In this paper, we investigated the mechanism of risk propagation among airports in the Chinese air transport network (CATN) from a new perspective, i.e., constructing a risk propagation network (RPN) based on Granger Causality (GC) for each hour of a day and applying network analysis tools to reveal the macroscopic appearance of risk propagation. To realize this model, we firstly built a risk coupling model to obtain the risk time series of airports from delay and flow. Then, we built hourly RPNs based on risk time series and GC test.

We firstly investigated the process of risk propagation in a normal situation and analyzed the properties of the propagation process. There were 4 stages of risk propagation of a day: dissipation of remaining risks, generation, fluctuation, and dissipation of intraday risks. We should pay attention to several key periods as 5 : 00–6:00, 9 : 00–10 : 00 and 20 : 00–21 : 00 to better control risk propagation. Then, for temporal properties, the evolution of reciprocity is relatively special due to its independence of the number of network nodes and edges.
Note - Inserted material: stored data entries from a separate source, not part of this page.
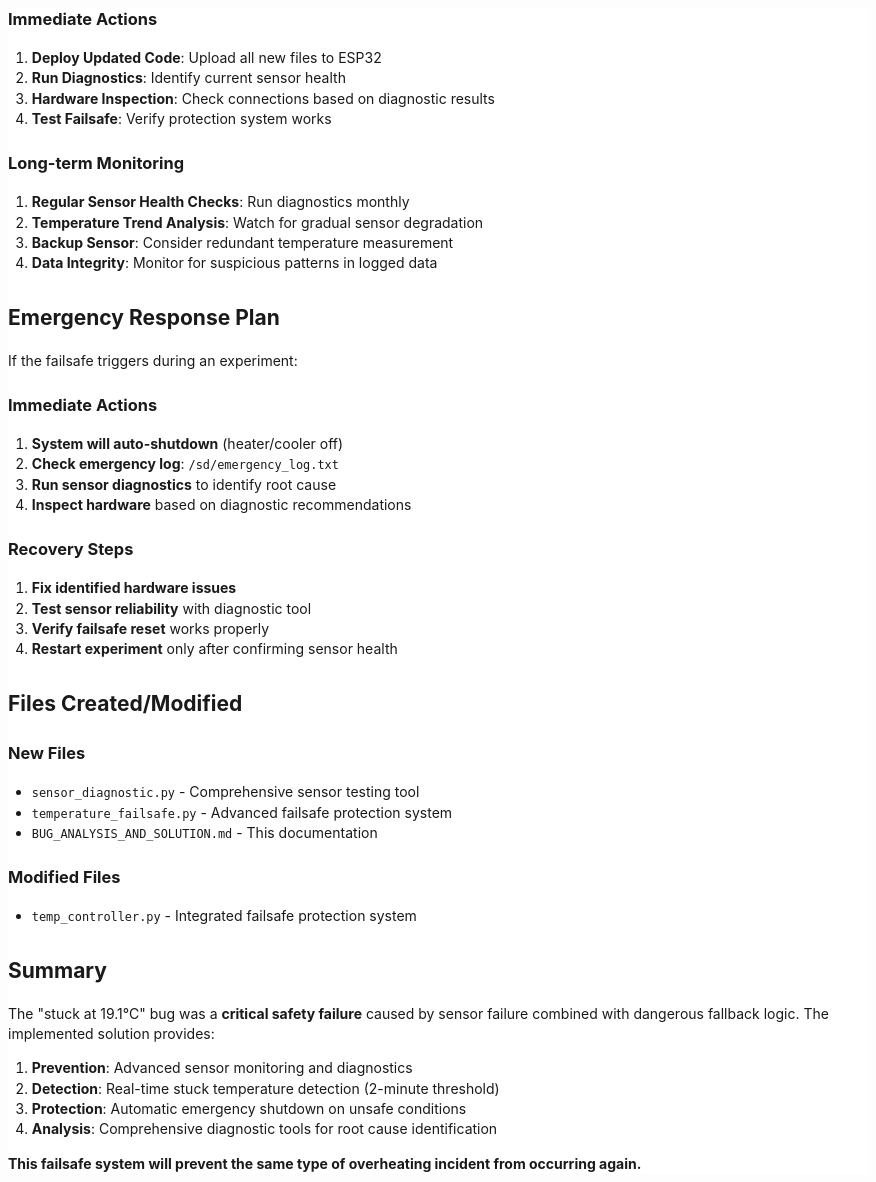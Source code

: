 ### **Immediate Actions**
1. **Deploy Updated Code**: Upload all new files to ESP32
2. **Run Diagnostics**: Identify current sensor health
3. **Hardware Inspection**: Check connections based on diagnostic results
4. **Test Failsafe**: Verify protection system works

### **Long-term Monitoring**
1. **Regular Sensor Health Checks**: Run diagnostics monthly
2. **Temperature Trend Analysis**: Watch for gradual sensor degradation  
3. **Backup Sensor**: Consider redundant temperature measurement
4. **Data Integrity**: Monitor for suspicious patterns in logged data

## **Emergency Response Plan**

If the failsafe triggers during an experiment:

### **Immediate Actions**
1. **System will auto-shutdown** (heater/cooler off)
2. **Check emergency log**: `/sd/emergency_log.txt`
3. **Run sensor diagnostics** to identify root cause
4. **Inspect hardware** based on diagnostic recommendations

### **Recovery Steps**
1. **Fix identified hardware issues**
2. **Test sensor reliability** with diagnostic tool
3. **Verify failsafe reset** works properly
4. **Restart experiment** only after confirming sensor health

## **Files Created/Modified**

### **New Files**
- `sensor_diagnostic.py` - Comprehensive sensor testing tool
- `temperature_failsafe.py` - Advanced failsafe protection system
- `BUG_ANALYSIS_AND_SOLUTION.md` - This documentation

### **Modified Files**
- `temp_controller.py` - Integrated failsafe protection system

## **Summary**

The "stuck at 19.1°C" bug was a **critical safety failure** caused by sensor failure combined with dangerous fallback logic. The implemented solution provides:

1. **Prevention**: Advanced sensor monitoring and diagnostics
2. **Detection**: Real-time stuck temperature detection (2-minute threshold)
3. **Protection**: Automatic emergency shutdown on unsafe conditions
4. **Analysis**: Comprehensive diagnostic tools for root cause identification

**This failsafe system will prevent the same type of overheating incident from occurring again.**
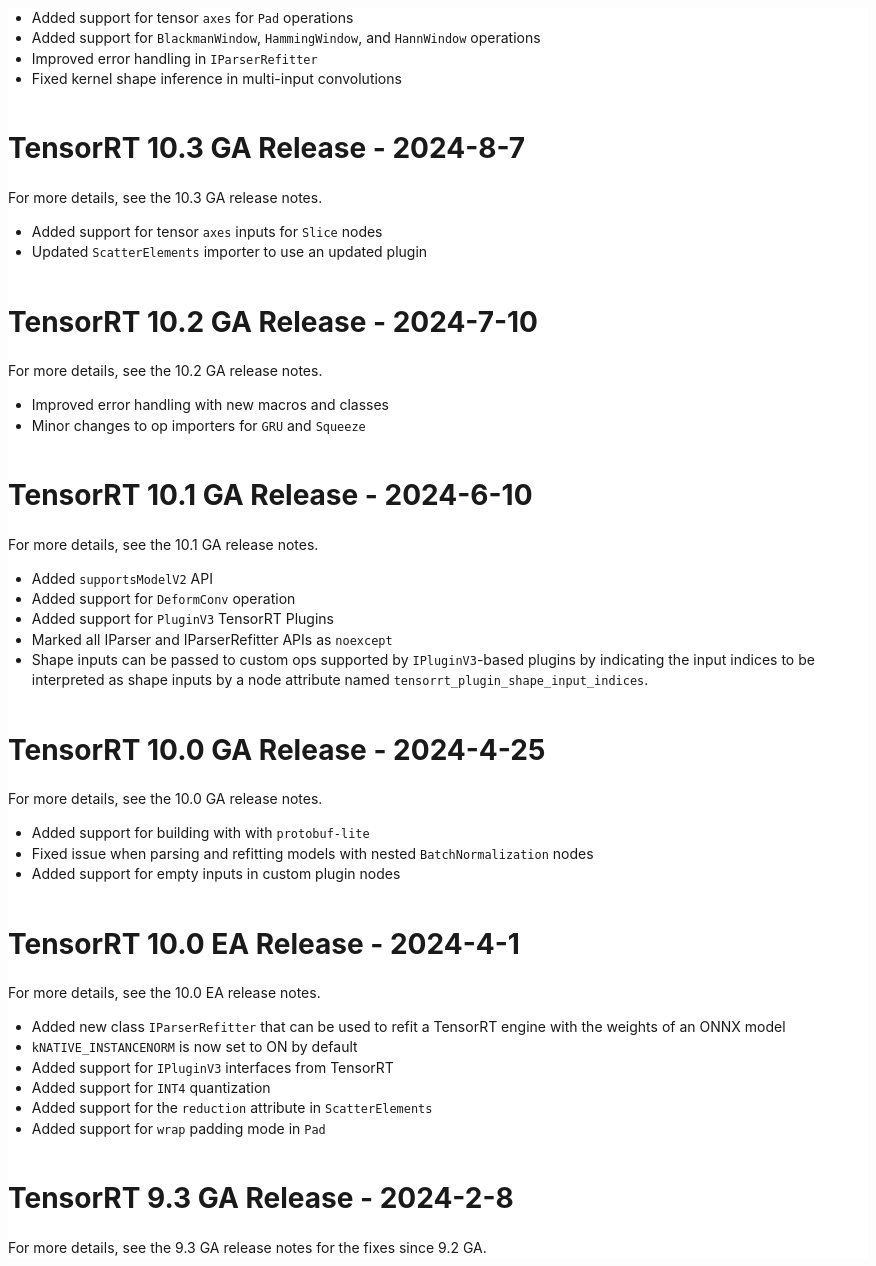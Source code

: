 - Added support for tensor `axes` for `Pad` operations
- Added support for `BlackmanWindow`, `HammingWindow`, and `HannWindow` operations
- Improved error handling in `IParserRefitter`
- Fixed kernel shape inference in multi-input convolutions

# TensorRT 10.3 GA Release - 2024-8-7
For more details, see the 10.3 GA release notes.

- Added support for tensor `axes` inputs for `Slice` nodes
- Updated `ScatterElements` importer to use an updated plugin

# TensorRT 10.2 GA Release - 2024-7-10
For more details, see the 10.2 GA release notes.

- Improved error handling with new macros and classes
- Minor changes to op importers for `GRU` and `Squeeze`

# TensorRT 10.1 GA Release - 2024-6-10
For more details, see the 10.1 GA release notes.

- Added `supportsModelV2` API
- Added support for `DeformConv` operation
- Added support for `PluginV3` TensorRT Plugins
- Marked all IParser and IParserRefitter APIs as `noexcept`
- Shape inputs can be passed to custom ops supported by `IPluginV3`-based plugins by indicating the input indices to be interpreted as shape inputs by a node attribute named `tensorrt_plugin_shape_input_indices`.

# TensorRT 10.0 GA Release - 2024-4-25
For more details, see the 10.0 GA release notes.

- Added support for building with with `protobuf-lite`
- Fixed issue when parsing and refitting models with nested `BatchNormalization` nodes
- Added support for empty inputs in custom plugin nodes

# TensorRT 10.0 EA Release - 2024-4-1
For more details, see the 10.0 EA release notes.

- Added new class `IParserRefitter` that can be used to refit a TensorRT engine with the weights of an ONNX model
- `kNATIVE_INSTANCENORM` is now set to ON by default
- Added support for `IPluginV3` interfaces from TensorRT
- Added support for `INT4` quantization
- Added support for the `reduction` attribute in `ScatterElements`
- Added support for `wrap` padding mode in `Pad`

# TensorRT 9.3 GA Release - 2024-2-8
For more details, see the 9.3 GA release notes for the fixes since 9.2 GA.
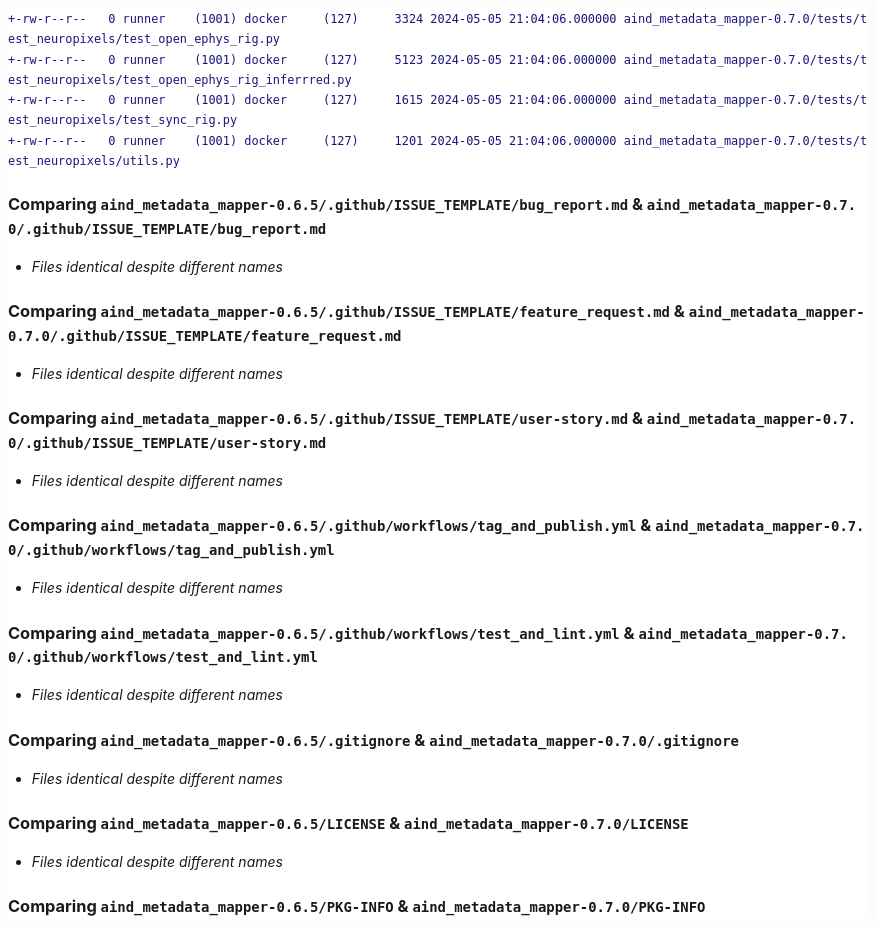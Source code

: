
 ```diff
+-rw-r--r--   0 runner    (1001) docker     (127)     3324 2024-05-05 21:04:06.000000 aind_metadata_mapper-0.7.0/tests/test_neuropixels/test_open_ephys_rig.py
+-rw-r--r--   0 runner    (1001) docker     (127)     5123 2024-05-05 21:04:06.000000 aind_metadata_mapper-0.7.0/tests/test_neuropixels/test_open_ephys_rig_inferrred.py
+-rw-r--r--   0 runner    (1001) docker     (127)     1615 2024-05-05 21:04:06.000000 aind_metadata_mapper-0.7.0/tests/test_neuropixels/test_sync_rig.py
+-rw-r--r--   0 runner    (1001) docker     (127)     1201 2024-05-05 21:04:06.000000 aind_metadata_mapper-0.7.0/tests/test_neuropixels/utils.py
```

### Comparing `aind_metadata_mapper-0.6.5/.github/ISSUE_TEMPLATE/bug_report.md` & `aind_metadata_mapper-0.7.0/.github/ISSUE_TEMPLATE/bug_report.md`

 * *Files identical despite different names*

### Comparing `aind_metadata_mapper-0.6.5/.github/ISSUE_TEMPLATE/feature_request.md` & `aind_metadata_mapper-0.7.0/.github/ISSUE_TEMPLATE/feature_request.md`

 * *Files identical despite different names*

### Comparing `aind_metadata_mapper-0.6.5/.github/ISSUE_TEMPLATE/user-story.md` & `aind_metadata_mapper-0.7.0/.github/ISSUE_TEMPLATE/user-story.md`

 * *Files identical despite different names*

### Comparing `aind_metadata_mapper-0.6.5/.github/workflows/tag_and_publish.yml` & `aind_metadata_mapper-0.7.0/.github/workflows/tag_and_publish.yml`

 * *Files identical despite different names*

### Comparing `aind_metadata_mapper-0.6.5/.github/workflows/test_and_lint.yml` & `aind_metadata_mapper-0.7.0/.github/workflows/test_and_lint.yml`

 * *Files identical despite different names*

### Comparing `aind_metadata_mapper-0.6.5/.gitignore` & `aind_metadata_mapper-0.7.0/.gitignore`

 * *Files identical despite different names*

### Comparing `aind_metadata_mapper-0.6.5/LICENSE` & `aind_metadata_mapper-0.7.0/LICENSE`

 * *Files identical despite different names*

### Comparing `aind_metadata_mapper-0.6.5/PKG-INFO` & `aind_metadata_mapper-0.7.0/PKG-INFO`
Finally, we investigated the spatial properties of risk propagation. We found that the participation of airports had a positive correlation with their sizes and the number of flights. Generally, participation in large airports is more than 60%, while participation in small airports is less than 10%. The difference is significant. As a result, large airports are more noteworthy in risk propagation control. For absorption ability, i.e., the ability to prevent risk propagation, we calculated the percentage of absorption airports and found that the largest airports performed best on February 5, 2019, and March 2, 2019, because of their sufficient resources and high robustness to normal situations, while the opposite on May 1, 2019, due to the overload of some large airports causing more risk transferred to small airports. Therefore, it is necessary to focus on the situations where flow is between 8886 and 9421 to prevent the overload of large airports.

The results of the analysis provide a theoretical basis for the optimization and management of air transport network safety and efficiency. In addition, the results provide some useful suggestions for reducing air transport network risks and enhancing network load capacity in order to establish an advanced intelligent air traffic system. We can better control risk propagation in the future according to the key periods in a day, high participation airports, and vital flow range in our analysis. Nonetheless, the study of using RPN to study airport risk propagation could be extended further. For example, we found the phenomenon of overload of airports. It is interesting to compare more situations to obtain the critical value of flow to cause an overload of large airports. According to critical flow, we can better control the risk propagation and optimize the overall risks of airports. In addition, it is also meaningful to study the relationship between the number of daily flights and the absorption percentage of airports in detail.

Data Availability

The flight data used in this paper are available at http://www.variflight.com/en/.

Conflicts of Interest

The authors declare that there are no conflicts of interest regarding the publication of this paper.

Acknowledgments

This work was supported by the National Natural Science Foundation of China (Grant no. 71731001).